Council to address problem gambling

The National Council on Problem Gambling (NCPG) is a statutory board under the Ministry of Social and Family Development of the Government of Singapore. It was established on 31 August 2005 to address problem gambling, following the government's decision to legalise casino gambling and build two integrated resorts at Marina Bay and Sentosa.

The council is chaired by Sim Gim Guan and has 17 members.

One of the main tasks of NCPG is to promote public awareness on problem gambling. In January 2006, a TV series Bet Your Life was launched to examine problem gambling and its effects on families and society. A fund of S$150,000 was also set aside for public education programmes initiated by voluntary welfare organisations.

To counsel and help compulsive gamblers, two hotlines are set up by the Institute of Mental Health (IMH) and Thye Hua Kwan Moral Society.

In 2014. NCPG released an advertisement cautioning against gambling during the 2014 FIFA World Cup. It showed a crestfallen boy hoping that Germany would win the World Cup as his father had bet his life savings on them. This backfired when Germany beat Brazil 7-1 in the Semi-Finals, going on to win the World Cup.

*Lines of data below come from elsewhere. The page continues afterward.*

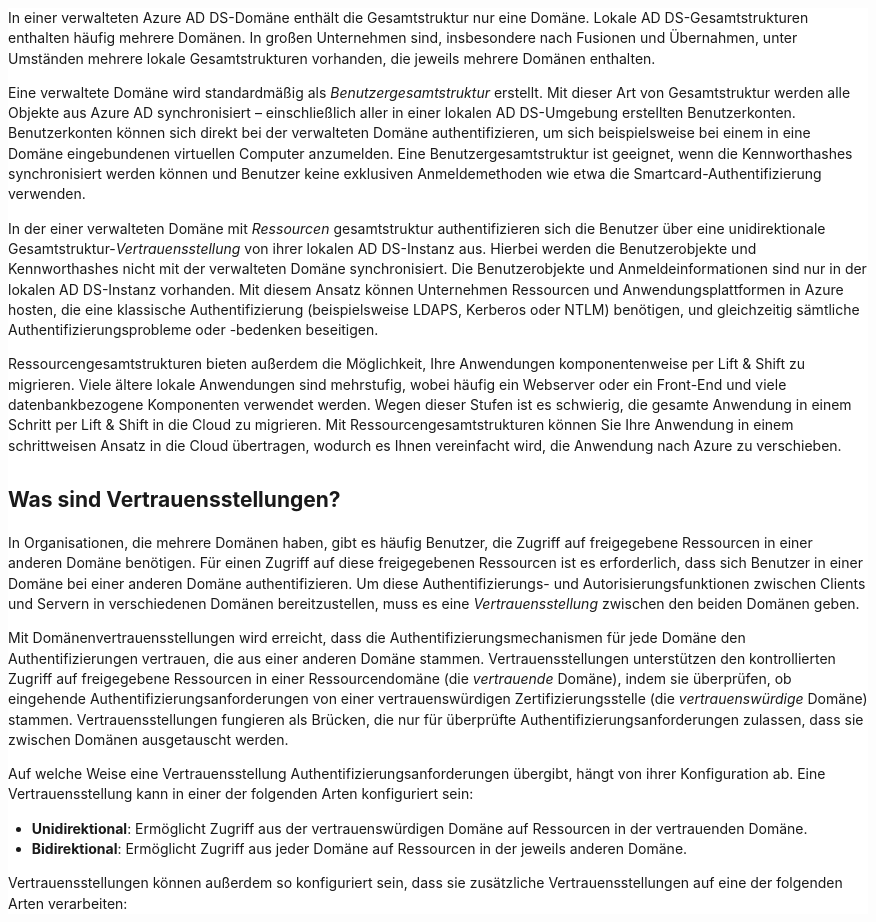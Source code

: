 In einer verwalteten Azure AD DS-Domäne enthält die Gesamtstruktur nur eine Domäne. Lokale AD DS-Gesamtstrukturen enthalten häufig mehrere Domänen. In großen Unternehmen sind, insbesondere nach Fusionen und Übernahmen, unter Umständen mehrere lokale Gesamtstrukturen vorhanden, die jeweils mehrere Domänen enthalten.

Eine verwaltete Domäne wird standardmäßig als *Benutzergesamtstruktur* erstellt. Mit dieser Art von Gesamtstruktur werden alle Objekte aus Azure AD synchronisiert – einschließlich aller in einer lokalen AD DS-Umgebung erstellten Benutzerkonten. Benutzerkonten können sich direkt bei der verwalteten Domäne authentifizieren, um sich beispielsweise bei einem in eine Domäne eingebundenen virtuellen Computer anzumelden. Eine Benutzergesamtstruktur ist geeignet, wenn die Kennworthashes synchronisiert werden können und Benutzer keine exklusiven Anmeldemethoden wie etwa die Smartcard-Authentifizierung verwenden.

In der einer verwalteten Domäne mit *Ressourcen* gesamtstruktur authentifizieren sich die Benutzer über eine unidirektionale Gesamtstruktur-*Vertrauensstellung* von ihrer lokalen AD DS-Instanz aus. Hierbei werden die Benutzerobjekte und Kennworthashes nicht mit der verwalteten Domäne synchronisiert. Die Benutzerobjekte und Anmeldeinformationen sind nur in der lokalen AD DS-Instanz vorhanden. Mit diesem Ansatz können Unternehmen Ressourcen und Anwendungsplattformen in Azure hosten, die eine klassische Authentifizierung (beispielsweise LDAPS, Kerberos oder NTLM) benötigen, und gleichzeitig sämtliche Authentifizierungsprobleme oder -bedenken beseitigen.

Ressourcengesamtstrukturen bieten außerdem die Möglichkeit, Ihre Anwendungen komponentenweise per Lift & Shift zu migrieren. Viele ältere lokale Anwendungen sind mehrstufig, wobei häufig ein Webserver oder ein Front-End und viele datenbankbezogene Komponenten verwendet werden. Wegen dieser Stufen ist es schwierig, die gesamte Anwendung in einem Schritt per Lift & Shift in die Cloud zu migrieren. Mit Ressourcengesamtstrukturen können Sie Ihre Anwendung in einem schrittweisen Ansatz in die Cloud übertragen, wodurch es Ihnen vereinfacht wird, die Anwendung nach Azure zu verschieben.

## <a name="what-are-trusts"></a>Was sind Vertrauensstellungen?

In Organisationen, die mehrere Domänen haben, gibt es häufig Benutzer, die Zugriff auf freigegebene Ressourcen in einer anderen Domäne benötigen. Für einen Zugriff auf diese freigegebenen Ressourcen ist es erforderlich, dass sich Benutzer in einer Domäne bei einer anderen Domäne authentifizieren. Um diese Authentifizierungs- und Autorisierungsfunktionen zwischen Clients und Servern in verschiedenen Domänen bereitzustellen, muss es eine *Vertrauensstellung* zwischen den beiden Domänen geben.

Mit Domänenvertrauensstellungen wird erreicht, dass die Authentifizierungsmechanismen für jede Domäne den Authentifizierungen vertrauen, die aus einer anderen Domäne stammen. Vertrauensstellungen unterstützen den kontrollierten Zugriff auf freigegebene Ressourcen in einer Ressourcendomäne (die *vertrauende* Domäne), indem sie überprüfen, ob eingehende Authentifizierungsanforderungen von einer vertrauenswürdigen Zertifizierungsstelle (die *vertrauenswürdige* Domäne) stammen. Vertrauensstellungen fungieren als Brücken, die nur für überprüfte Authentifizierungsanforderungen zulassen, dass sie zwischen Domänen ausgetauscht werden.

Auf welche Weise eine Vertrauensstellung Authentifizierungsanforderungen übergibt, hängt von ihrer Konfiguration ab. Eine Vertrauensstellung kann in einer der folgenden Arten konfiguriert sein:

* **Unidirektional**: Ermöglicht Zugriff aus der vertrauenswürdigen Domäne auf Ressourcen in der vertrauenden Domäne.
* **Bidirektional**: Ermöglicht Zugriff aus jeder Domäne auf Ressourcen in der jeweils anderen Domäne.

Vertrauensstellungen können außerdem so konfiguriert sein, dass sie zusätzliche Vertrauensstellungen auf eine der folgenden Arten verarbeiten:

In 2014, during an investigation of Tiong Bahru Football Club, which operated a slot machine room, public attention was focused on gambling inside registered societies who have slot machines. Access to such slot machines is viewed as a backdoor to gambling addicts who are banned via NCPG as their access to such societies are not banned.

In 2017, only 24 out of 93 private clubs are in the exclusion list by the NCPG.